In the galleries was an exhibition entitled Roman Signer: Works, described as "one of the largest and most comprehensive exhibitions" of the Swiss artist's work to date in the United States. Signer's work is deceptively simple, consisting of everyday objects arranged in unusual ways, with poetic, humorous and thought-provoking results. Bicycles and bicycle parts abound, perhaps a nod to Marcel Duchamp and Signer's dada lineage. As I made my first pass through the galleries, I was reminded of Arthur Danto's phrase "transfiguring the commonplace." Every work here could be described this way. The first work to stop me in my tracks and make clear that these were no mere one-liners was Bar, an installation featuring six large fans lying on their backs on the floor, suspended above which were six whiskey bottles lazily rotating in the breeze. The effect was beautiful, dreamlike, evocative of nothing so much as the tipsy euphoria that suspends reality, if only temporarily. I could have looked at it for hours. However, at this point I realized another strange artifact of the Headphone Festival; there was no way for me to know if the next performance had started. So, I headed back down to plug back in.

Back in my audio bubble I found my mind wandering, considering the untapped potential of this strange social situation. Once again, the music was clear and played with some mild stereo effects, but nothing seemed to exploit the social space the event created.

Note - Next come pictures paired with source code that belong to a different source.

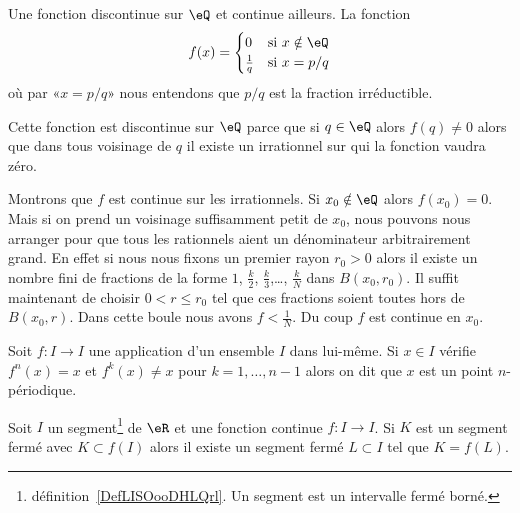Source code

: \begin{example}
	Une fonction discontinue sur \( \eQ\) et continue ailleurs. La fonction
	\begin{equation}
		f(x)=\begin{cases}
			0             & \text{si } x\notin \eQ          \\
			\frac{1}{ q } & \text{si } x=p/q
		\end{cases}
	\end{equation}
	où par «\( x=p/q\)» nous entendons que \( p/q\) est la fraction irréductible.

	Cette fonction est discontinue sur \( \eQ\) parce que si \( q\in \eQ\) alors \( f(q)\neq 0\) alors que dans tous voisinage de \( q\) il existe un irrationnel sur qui la fonction vaudra zéro.

	Montrons que \( f\) est continue sur les irrationnels. Si \( x_0\notin \eQ\) alors \( f(x_0)=0\). Mais si on prend un voisinage suffisamment petit de \( x_0\), nous pouvons nous arranger pour que tous les rationnels aient un dénominateur arbitrairement grand. En effet si nous nous fixons un premier rayon \( r_0>0\) alors il existe un nombre fini de fractions de la forme \( 1\), \( \frac{ k }{2}\), \( \frac{ k }{ 3 }\),\ldots, \( \frac{ k }{ N }\) dans \( B(x_0,r_0)\). Il suffit maintenant de choisir \( 0<r\leq r_0\) tel que ces fractions soient toutes hors de \( B(x_0,r)\). Dans cette boule nous avons \( f<\frac{1}{ N }\). Du coup \( f\) est continue en \( x_0\).
\end{example}

\begin{definition}
	Soit \( f\colon I\to I\) une application d'un ensemble \( I\) dans lui-même. Si \( x\in I\) vérifie \( f^n(x)=x\) et \( f^k(x)\neq x\) pour \( k=1,\ldots, n-1\) alors on dit que \( x\) est un point \( n\)-périodique.
\end{definition}

\begin{lemma}       \label{LemAONBooGZBuYt}
	Soit \( I\) un segment\footnote{définition~\ref{DefLISOooDHLQrl}. Un segment est un intervalle fermé borné.} de \( \eR\) et une fonction continue \( f\colon I\to I\). Si \( K\) est un segment fermé avec \( K\subset f(I)\) alors il existe un segment fermé \( L\subset I\) tel que \( K=f(L)\).
\end{lemma}

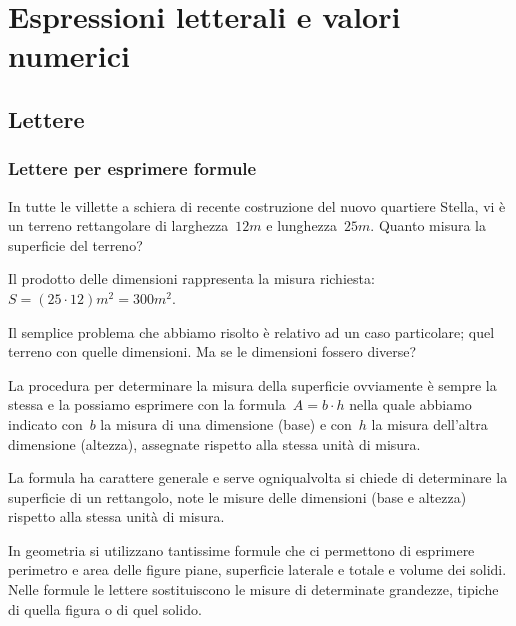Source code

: \chapter{Espressioni letterali e valori numerici}
\section{Lettere}
\subsection{Lettere per esprimere formule}
\begin{exrig}
 \begin{esempio}
 In tutte le villette a schiera di recente costruzione del nuovo quartiere Stella, vi è un
terreno rettangolare di larghezza~$12\unit{m}$ e lunghezza~$25\unit{m}$. Quanto misura la superficie del terreno?
\begin{center}
 
\end{center}

Il prodotto delle dimensioni rappresenta la misura richiesta:~$S=(25\cdot 12)\unit{m}^{2}=300\unit{m}^2$.
 \end{esempio}
\end{exrig}

Il semplice problema che abbiamo risolto è relativo ad un caso particolare; quel terreno con
quelle dimensioni. Ma se le dimensioni fossero diverse?

La procedura per determinare la misura della superficie ovviamente è sempre la stessa e la possiamo esprimere con la
formula~$A=b\cdot h$ nella quale abbiamo indicato con~$b$ la misura di una dimensione (base) e con~$h$ la misura dell'altra
dimensione (altezza), assegnate rispetto alla stessa unità di misura.

\osservazione La formula ha carattere generale e serve ogniqualvolta si chiede di determinare la superficie di un rettangolo,
note le misure delle dimensioni (base e altezza) rispetto alla stessa unità di misura.

In geometria si utilizzano tantissime formule che ci permettono di esprimere perimetro e
area delle figure piane, superficie laterale e totale e volume dei solidi. Nelle formule le lettere sostituiscono le
misure di determinate grandezze, tipiche di quella figura o di quel solido.

\ovalbox{\risolvi \ref{ese:8.1}}

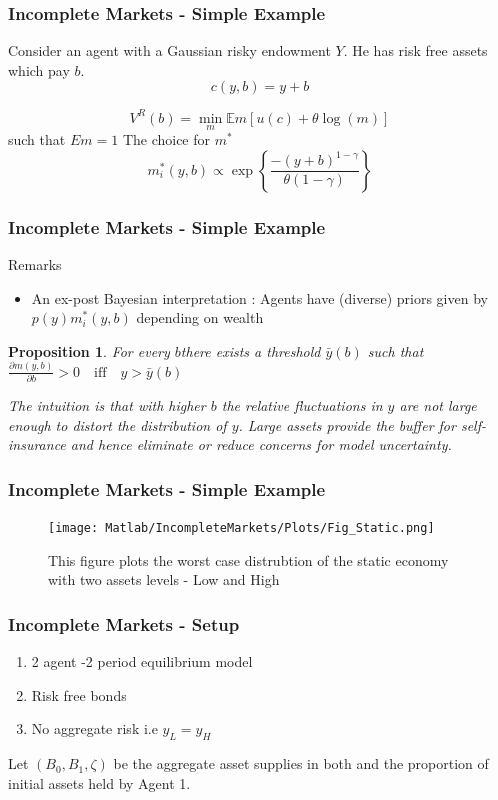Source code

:\documentclass{beamer}
\newtheorem{proposition}{Proposition}
\begin{document}
\begin{frame}
\frametitle{Incomplete Markets - Simple Example}
Consider an agent with a Gaussian risky endowment $Y$. He has risk
free assets which pay $b$. 
\[c(y,b)=y+b\]

\[V^R (b)=\min_{m}\mathbb{E}m[u(c)+\theta\log(m)]\]
such that 
$Em=1$
 The choice for $m^*$
\[m_i^*(y,b)\propto \exp\left\{\frac {-(y+b)^{1-\gamma}}{\theta(1-\gamma)}\right\}\]



\end{frame}


\begin{frame}
\frametitle{Incomplete Markets - Simple Example}

Remarks

\begin{itemize}
\item  An ex-post Bayesian interpretation : Agents have (diverse) priors
given by $p(y)m^*_i(y,b)$ depending on wealth
\end{itemize}
\begin{proposition}
For every $b$there exists a threshold $\bar{y}(b)$ such that $\frac{\partial m(y,b)}{\partial b} >0 \quad \text{iff} \quad  y>\bar{y}(b)$
\end{proposition}

 \emph{The intuition is that with higher $b$ the relative fluctuations in $y$ are not large enough to distort the distribution of $y$. Large assets provide the buffer for self-insurance and hence eliminate or reduce concerns for model uncertainty.}
\end{frame}



\begin{frame}
\frametitle{Incomplete Markets - Simple Example}
\begin{figure}[htbp]
\centering
	  \texttt{[image: Matlab/IncompleteMarkets/Plots/Fig\_Static.png]}

	\caption{This figure plots the worst case distrubtion of the
          static economy with two assets levels - Low and High}
	\label{fig:MPRPL}
\end{figure} 

\end{frame}

\begin{frame}
\frametitle{Incomplete Markets - Setup}
\begin{enumerate}
	\item 2 agent -2 period equilibrium model 
	\item Risk free bonds 
	\item No aggregate risk i.e $y_{L}=y_{H}$
	
\end{enumerate}
Let $(B_0,B_1,\zeta)$ be the aggregate asset supplies in both and the proportion of initial assets held by Agent 1.

\end{frame}
\end{document}
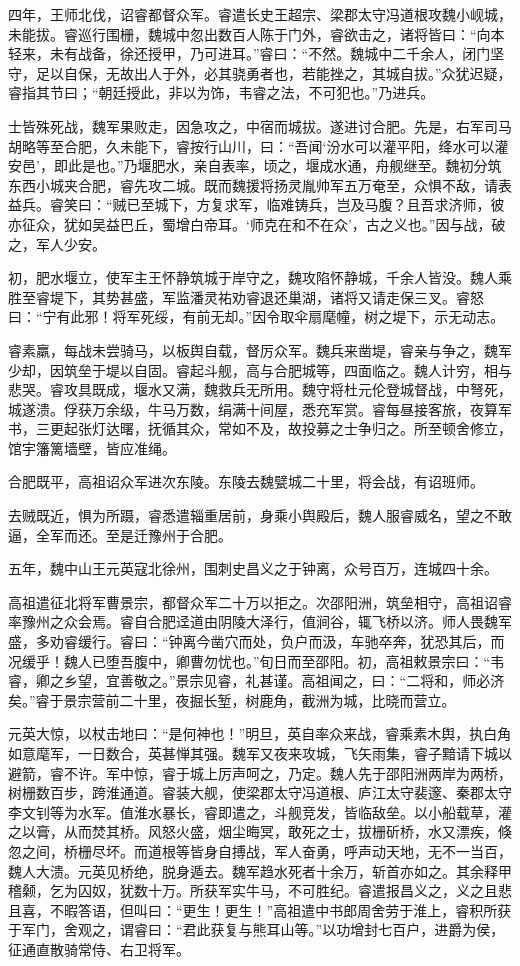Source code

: \documentclass[12pt,UTF8]{ctexbook}
\begin{document}
四年，王师北伐，诏睿都督众军。睿遣长史王超宗、梁郡太守冯道根攻魏小岘城，未能拔。睿巡行围栅，魏城中忽出数百人陈于门外，睿欲击之，诸将皆曰：“向本轻来，未有战备，徐还授甲，乃可进耳。”睿曰：“不然。魏城中二千余人，闭门坚守，足以自保，无故出人于外，必其骁勇者也，若能挫之，其城自拔。”众犹迟疑，睿指其节曰；“朝廷授此，非以为饰，韦睿之法，不可犯也。”乃进兵。

士皆殊死战，魏军果败走，因急攻之，中宿而城拔。遂进讨合肥。先是，右军司马胡略等至合肥，久未能下，睿按行山川，曰：“吾闻‘汾水可以灌平阳，绛水可以灌安邑’，即此是也。”乃堰肥水，亲自表率，顷之，堰成水通，舟舰继至。魏初分筑东西小城夹合肥，睿先攻二城。既而魏援将扬灵胤帅军五万奄至，众惧不敌，请表益兵。睿笑曰：“贼已至城下，方复求军，临难铸兵，岂及马腹？且吾求济师，彼亦征众，犹如吴益巴丘，蜀增白帝耳。‘师克在和不在众’，古之义也。”因与战，破之，军人少安。

初，肥水堰立，使军主王怀静筑城于岸守之，魏攻陷怀静城，千余人皆没。魏人乘胜至睿堤下，其势甚盛，军监潘灵祐劝睿退还巢湖，诸将又请走保三叉。睿怒曰：“宁有此邪！将军死绥，有前无却。”因令取伞扇麾幢，树之堤下，示无动志。

睿素羸，每战未尝骑马，以板舆自载，督厉众军。魏兵来凿堤，睿亲与争之，魏军少却，因筑垒于堤以自固。睿起斗舰，高与合肥城等，四面临之。魏人计穷，相与悲哭。睿攻具既成，堰水又满，魏救兵无所用。魏守将杜元伦登城督战，中弩死，城遂溃。俘获万余级，牛马万数，绢满十间屋，悉充军赏。睿每昼接客旅，夜算军书，三更起张灯达曙，抚循其众，常如不及，故投募之士争归之。所至顿舍修立，馆宇籓篱墙壁，皆应准绳。

合肥既平，高祖诏众军进次东陵。东陵去魏甓城二十里，将会战，有诏班师。

去贼既近，惧为所蹑，睿悉遣辎重居前，身乘小舆殿后，魏人服睿威名，望之不敢逼，全军而还。至是迁豫州于合肥。

五年，魏中山王元英寇北徐州，围刺史昌义之于钟离，众号百万，连城四十余。

高祖遣征北将军曹景宗，都督众军二十万以拒之。次邵阳洲，筑垒相守，高祖诏睿率豫州之众会焉。睿自合肥迳道由阴陵大泽行，值涧谷，辄飞桥以济。师人畏魏军盛，多劝睿缓行。睿曰：“钟离今凿穴而处，负户而汲，车驰卒奔，犹恐其后，而况缓乎！魏人已堕吾腹中，卿曹勿忧也。”旬日而至邵阳。初，高祖敕景宗曰：“韦睿，卿之乡望，宜善敬之。”景宗见睿，礼甚谨。高祖闻之，曰：“二将和，师必济矣。”睿于景宗营前二十里，夜掘长堑，树鹿角，截洲为城，比晓而营立。

元英大惊，以杖击地曰：“是何神也！”明旦，英自率众来战，睿乘素木舆，执白角如意麾军，一日数合，英甚惮其强。魏军又夜来攻城，飞矢雨集，睿子黯请下城以避箭，睿不许。军中惊，睿于城上厉声呵之，乃定。魏人先于邵阳洲两岸为两桥，树栅数百步，跨淮通道。睿装大舰，使梁郡太守冯道根、庐江太守裴邃、秦郡太守李文钊等为水军。值淮水暴长，睿即遣之，斗舰竞发，皆临敌垒。以小船载草，灌之以膏，从而焚其桥。风怒火盛，烟尘晦冥，敢死之士，拔栅斫桥，水又漂疾，倏忽之间，桥栅尽坏。而道根等皆身自搏战，军人奋勇，呼声动天地，无不一当百，魏人大溃。元英见桥绝，脱身遁去。魏军趋水死者十余万，斩首亦如之。其余释甲稽颡，乞为囚奴，犹数十万。所获军实牛马，不可胜纪。睿遣报昌义之，义之且悲且喜，不暇答语，但叫曰：“更生！更生！”高祖遣中书郎周舍劳于淮上，睿积所获于军门，舍观之，谓睿曰：“君此获复与熊耳山等。”以功增封七百户，进爵为侯，征通直散骑常侍、右卫将军。
\end{document}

I found myself wondering what the real advantage of the headphones was, other than giving each audience member a private experience, ensuring the clarity of the audio and forcing audience members to pay attention. I wondered if it might be more interesting if this solitary experience was exaggerated. Perhaps we should all be sitting in cubicles, perhaps the event should happen online. I thought, too, that if this experience was inherently personal perhaps I should have more agency and involvement. Why could I not mix and pan the sounds myself? What if my movements through the architecture changed my auditory experience? What if the other audience members somehow changed my experience? What if this apparently personal space in the public sphere was shattered somehow? When were the artists going to do something that pushed at the limitations they had been given?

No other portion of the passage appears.